Stored data:

·····

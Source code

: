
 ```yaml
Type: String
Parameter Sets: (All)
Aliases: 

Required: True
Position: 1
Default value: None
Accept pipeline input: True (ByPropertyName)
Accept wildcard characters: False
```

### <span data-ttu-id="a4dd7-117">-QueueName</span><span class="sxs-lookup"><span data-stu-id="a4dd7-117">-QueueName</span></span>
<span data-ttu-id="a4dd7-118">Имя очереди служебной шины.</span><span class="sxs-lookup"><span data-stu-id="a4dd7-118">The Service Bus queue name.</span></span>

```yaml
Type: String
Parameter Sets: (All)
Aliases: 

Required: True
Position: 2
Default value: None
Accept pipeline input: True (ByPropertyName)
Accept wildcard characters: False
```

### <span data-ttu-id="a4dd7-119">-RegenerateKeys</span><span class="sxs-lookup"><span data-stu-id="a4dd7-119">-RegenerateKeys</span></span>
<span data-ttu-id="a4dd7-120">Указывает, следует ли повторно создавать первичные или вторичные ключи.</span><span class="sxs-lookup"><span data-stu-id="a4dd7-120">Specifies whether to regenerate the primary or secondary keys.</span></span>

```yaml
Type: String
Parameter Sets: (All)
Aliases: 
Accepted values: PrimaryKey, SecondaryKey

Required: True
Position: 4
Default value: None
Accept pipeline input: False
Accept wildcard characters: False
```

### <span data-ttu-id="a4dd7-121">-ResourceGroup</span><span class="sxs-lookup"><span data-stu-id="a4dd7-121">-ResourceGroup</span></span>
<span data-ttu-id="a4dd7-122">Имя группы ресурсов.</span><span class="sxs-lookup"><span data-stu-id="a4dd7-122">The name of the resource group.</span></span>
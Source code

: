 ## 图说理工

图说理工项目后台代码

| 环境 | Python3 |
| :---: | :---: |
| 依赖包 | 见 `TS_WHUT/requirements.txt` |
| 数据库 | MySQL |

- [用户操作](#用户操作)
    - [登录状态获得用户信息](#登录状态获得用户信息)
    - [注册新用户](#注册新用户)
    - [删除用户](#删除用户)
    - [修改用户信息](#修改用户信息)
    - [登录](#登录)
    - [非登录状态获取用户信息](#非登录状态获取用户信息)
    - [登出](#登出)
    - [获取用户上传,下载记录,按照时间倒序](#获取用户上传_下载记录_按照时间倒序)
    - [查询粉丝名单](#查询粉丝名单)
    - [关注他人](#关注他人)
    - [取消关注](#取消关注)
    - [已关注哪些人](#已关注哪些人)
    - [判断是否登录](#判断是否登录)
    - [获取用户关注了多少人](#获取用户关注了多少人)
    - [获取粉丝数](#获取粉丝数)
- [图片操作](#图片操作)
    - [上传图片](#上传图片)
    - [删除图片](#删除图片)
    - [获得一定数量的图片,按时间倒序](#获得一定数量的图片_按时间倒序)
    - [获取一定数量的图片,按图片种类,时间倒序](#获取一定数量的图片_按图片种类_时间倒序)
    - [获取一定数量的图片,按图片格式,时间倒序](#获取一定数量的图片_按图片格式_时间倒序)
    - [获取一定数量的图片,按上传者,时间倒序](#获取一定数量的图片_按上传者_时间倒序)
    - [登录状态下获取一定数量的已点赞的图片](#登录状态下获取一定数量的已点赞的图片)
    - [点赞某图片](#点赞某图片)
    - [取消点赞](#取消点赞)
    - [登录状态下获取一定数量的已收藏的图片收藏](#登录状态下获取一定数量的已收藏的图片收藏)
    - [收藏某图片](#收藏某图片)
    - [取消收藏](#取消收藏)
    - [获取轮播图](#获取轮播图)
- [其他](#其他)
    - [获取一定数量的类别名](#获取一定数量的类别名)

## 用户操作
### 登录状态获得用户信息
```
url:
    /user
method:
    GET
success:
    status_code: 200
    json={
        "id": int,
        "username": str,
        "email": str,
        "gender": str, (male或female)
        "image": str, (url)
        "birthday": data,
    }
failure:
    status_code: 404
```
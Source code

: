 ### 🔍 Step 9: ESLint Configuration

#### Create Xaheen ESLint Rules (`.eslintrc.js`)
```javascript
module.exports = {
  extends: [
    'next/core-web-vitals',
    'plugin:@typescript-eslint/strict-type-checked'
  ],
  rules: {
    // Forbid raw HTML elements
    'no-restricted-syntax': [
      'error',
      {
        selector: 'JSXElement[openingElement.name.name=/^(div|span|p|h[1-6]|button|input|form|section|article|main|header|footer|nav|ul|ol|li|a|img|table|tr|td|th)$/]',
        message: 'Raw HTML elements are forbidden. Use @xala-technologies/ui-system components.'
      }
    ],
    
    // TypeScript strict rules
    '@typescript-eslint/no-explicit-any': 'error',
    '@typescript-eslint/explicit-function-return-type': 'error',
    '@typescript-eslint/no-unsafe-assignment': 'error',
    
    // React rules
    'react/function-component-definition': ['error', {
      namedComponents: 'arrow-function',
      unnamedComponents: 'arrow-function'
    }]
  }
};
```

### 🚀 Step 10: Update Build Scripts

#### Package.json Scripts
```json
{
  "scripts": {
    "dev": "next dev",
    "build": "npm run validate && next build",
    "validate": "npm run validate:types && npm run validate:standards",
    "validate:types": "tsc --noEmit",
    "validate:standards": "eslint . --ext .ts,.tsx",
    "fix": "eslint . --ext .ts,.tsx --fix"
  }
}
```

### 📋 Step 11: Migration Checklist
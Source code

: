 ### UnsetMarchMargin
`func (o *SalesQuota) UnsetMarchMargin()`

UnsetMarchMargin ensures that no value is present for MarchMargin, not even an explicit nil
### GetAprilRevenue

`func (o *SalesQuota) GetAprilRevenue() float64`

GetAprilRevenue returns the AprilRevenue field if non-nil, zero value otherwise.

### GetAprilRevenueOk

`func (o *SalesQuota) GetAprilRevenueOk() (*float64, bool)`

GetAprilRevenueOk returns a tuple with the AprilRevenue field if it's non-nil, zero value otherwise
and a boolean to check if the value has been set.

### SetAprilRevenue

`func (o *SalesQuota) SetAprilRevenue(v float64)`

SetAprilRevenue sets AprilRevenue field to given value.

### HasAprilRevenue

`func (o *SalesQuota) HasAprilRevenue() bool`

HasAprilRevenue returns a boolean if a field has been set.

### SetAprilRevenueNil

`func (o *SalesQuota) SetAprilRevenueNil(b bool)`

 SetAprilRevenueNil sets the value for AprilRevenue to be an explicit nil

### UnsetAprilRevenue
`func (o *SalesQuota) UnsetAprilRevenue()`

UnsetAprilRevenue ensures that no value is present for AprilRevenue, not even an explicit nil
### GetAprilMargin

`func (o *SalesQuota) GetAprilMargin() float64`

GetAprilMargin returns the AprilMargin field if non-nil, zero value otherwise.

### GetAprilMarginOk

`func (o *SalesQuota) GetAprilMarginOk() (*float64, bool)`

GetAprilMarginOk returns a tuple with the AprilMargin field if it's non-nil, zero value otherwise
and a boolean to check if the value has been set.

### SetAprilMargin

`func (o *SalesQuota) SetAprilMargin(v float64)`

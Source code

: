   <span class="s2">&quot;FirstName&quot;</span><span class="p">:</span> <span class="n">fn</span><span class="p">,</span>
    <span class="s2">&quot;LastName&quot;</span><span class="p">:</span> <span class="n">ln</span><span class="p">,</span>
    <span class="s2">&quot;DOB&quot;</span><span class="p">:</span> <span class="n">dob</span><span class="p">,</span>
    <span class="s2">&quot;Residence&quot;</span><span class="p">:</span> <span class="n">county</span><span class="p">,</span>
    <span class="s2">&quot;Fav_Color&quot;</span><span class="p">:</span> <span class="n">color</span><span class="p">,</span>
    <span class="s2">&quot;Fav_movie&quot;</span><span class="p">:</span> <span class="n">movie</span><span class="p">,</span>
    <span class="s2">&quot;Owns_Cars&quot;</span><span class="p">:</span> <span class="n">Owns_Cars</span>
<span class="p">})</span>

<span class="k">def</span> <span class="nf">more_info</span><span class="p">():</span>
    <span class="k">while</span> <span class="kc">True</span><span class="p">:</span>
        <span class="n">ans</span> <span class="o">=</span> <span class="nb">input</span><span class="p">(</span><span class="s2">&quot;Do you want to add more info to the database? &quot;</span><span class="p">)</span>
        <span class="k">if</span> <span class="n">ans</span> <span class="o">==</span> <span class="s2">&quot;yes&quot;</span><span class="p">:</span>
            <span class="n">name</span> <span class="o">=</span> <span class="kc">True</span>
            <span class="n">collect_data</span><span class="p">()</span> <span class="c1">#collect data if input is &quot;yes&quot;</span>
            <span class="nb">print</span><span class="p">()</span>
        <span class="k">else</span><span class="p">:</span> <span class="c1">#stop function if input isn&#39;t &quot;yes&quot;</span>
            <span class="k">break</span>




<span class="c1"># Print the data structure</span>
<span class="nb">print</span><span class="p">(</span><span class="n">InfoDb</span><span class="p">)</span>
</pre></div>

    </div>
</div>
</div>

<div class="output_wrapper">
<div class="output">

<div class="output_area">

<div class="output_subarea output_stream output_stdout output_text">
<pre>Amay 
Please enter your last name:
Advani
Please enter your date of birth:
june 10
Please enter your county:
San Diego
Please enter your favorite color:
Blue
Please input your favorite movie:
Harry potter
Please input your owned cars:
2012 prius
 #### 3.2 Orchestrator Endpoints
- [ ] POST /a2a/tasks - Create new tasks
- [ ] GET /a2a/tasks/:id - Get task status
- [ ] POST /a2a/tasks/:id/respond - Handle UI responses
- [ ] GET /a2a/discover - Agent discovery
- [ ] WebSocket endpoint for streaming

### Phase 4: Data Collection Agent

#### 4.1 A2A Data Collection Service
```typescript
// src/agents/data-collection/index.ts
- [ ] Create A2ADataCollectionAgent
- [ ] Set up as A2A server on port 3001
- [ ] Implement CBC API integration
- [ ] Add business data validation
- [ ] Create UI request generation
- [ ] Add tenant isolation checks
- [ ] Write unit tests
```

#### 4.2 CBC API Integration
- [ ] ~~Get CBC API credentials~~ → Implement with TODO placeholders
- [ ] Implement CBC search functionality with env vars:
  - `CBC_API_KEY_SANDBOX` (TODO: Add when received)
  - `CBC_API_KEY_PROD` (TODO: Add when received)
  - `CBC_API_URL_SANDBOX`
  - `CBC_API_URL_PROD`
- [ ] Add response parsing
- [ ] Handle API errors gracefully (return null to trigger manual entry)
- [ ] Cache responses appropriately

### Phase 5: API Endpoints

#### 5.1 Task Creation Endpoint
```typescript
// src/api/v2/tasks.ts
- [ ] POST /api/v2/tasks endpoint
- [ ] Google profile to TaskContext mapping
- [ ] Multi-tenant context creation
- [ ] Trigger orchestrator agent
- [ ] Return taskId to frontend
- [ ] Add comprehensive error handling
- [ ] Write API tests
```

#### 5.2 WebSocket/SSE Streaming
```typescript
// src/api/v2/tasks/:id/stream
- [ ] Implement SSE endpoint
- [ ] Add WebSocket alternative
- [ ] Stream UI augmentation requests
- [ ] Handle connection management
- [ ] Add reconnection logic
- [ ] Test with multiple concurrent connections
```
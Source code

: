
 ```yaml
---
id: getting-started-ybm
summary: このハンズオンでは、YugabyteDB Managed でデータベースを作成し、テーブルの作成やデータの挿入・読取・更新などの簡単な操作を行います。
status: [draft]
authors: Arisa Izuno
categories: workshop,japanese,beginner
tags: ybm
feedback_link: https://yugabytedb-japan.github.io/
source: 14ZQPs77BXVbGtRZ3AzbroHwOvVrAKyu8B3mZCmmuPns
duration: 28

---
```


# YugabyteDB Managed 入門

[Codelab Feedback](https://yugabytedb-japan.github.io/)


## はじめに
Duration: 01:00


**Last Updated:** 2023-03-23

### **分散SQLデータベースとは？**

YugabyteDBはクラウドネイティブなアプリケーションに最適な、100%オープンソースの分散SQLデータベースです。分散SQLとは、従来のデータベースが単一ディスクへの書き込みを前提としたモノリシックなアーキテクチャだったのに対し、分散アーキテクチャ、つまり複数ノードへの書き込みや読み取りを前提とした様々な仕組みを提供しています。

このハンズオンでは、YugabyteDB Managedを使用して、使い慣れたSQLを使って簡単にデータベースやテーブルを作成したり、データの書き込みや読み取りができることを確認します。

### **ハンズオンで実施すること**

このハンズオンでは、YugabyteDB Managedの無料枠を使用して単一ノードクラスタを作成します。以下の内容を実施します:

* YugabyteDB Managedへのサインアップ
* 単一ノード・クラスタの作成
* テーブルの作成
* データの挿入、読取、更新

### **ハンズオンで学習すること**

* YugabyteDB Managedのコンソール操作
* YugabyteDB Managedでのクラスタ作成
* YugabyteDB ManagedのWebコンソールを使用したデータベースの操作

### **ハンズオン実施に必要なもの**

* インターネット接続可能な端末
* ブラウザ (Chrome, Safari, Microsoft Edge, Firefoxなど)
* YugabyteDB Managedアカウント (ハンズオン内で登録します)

·····

ACTION ITEM:
Examine the records and pull out every line where the string "county" occurs.

RESPONSE TO THE EXERCISE:
    <span class="s2">&quot;Residence&quot;</span><span class="p">:</span> <span class="n">county</span><span class="p">,</span>
Please enter your county:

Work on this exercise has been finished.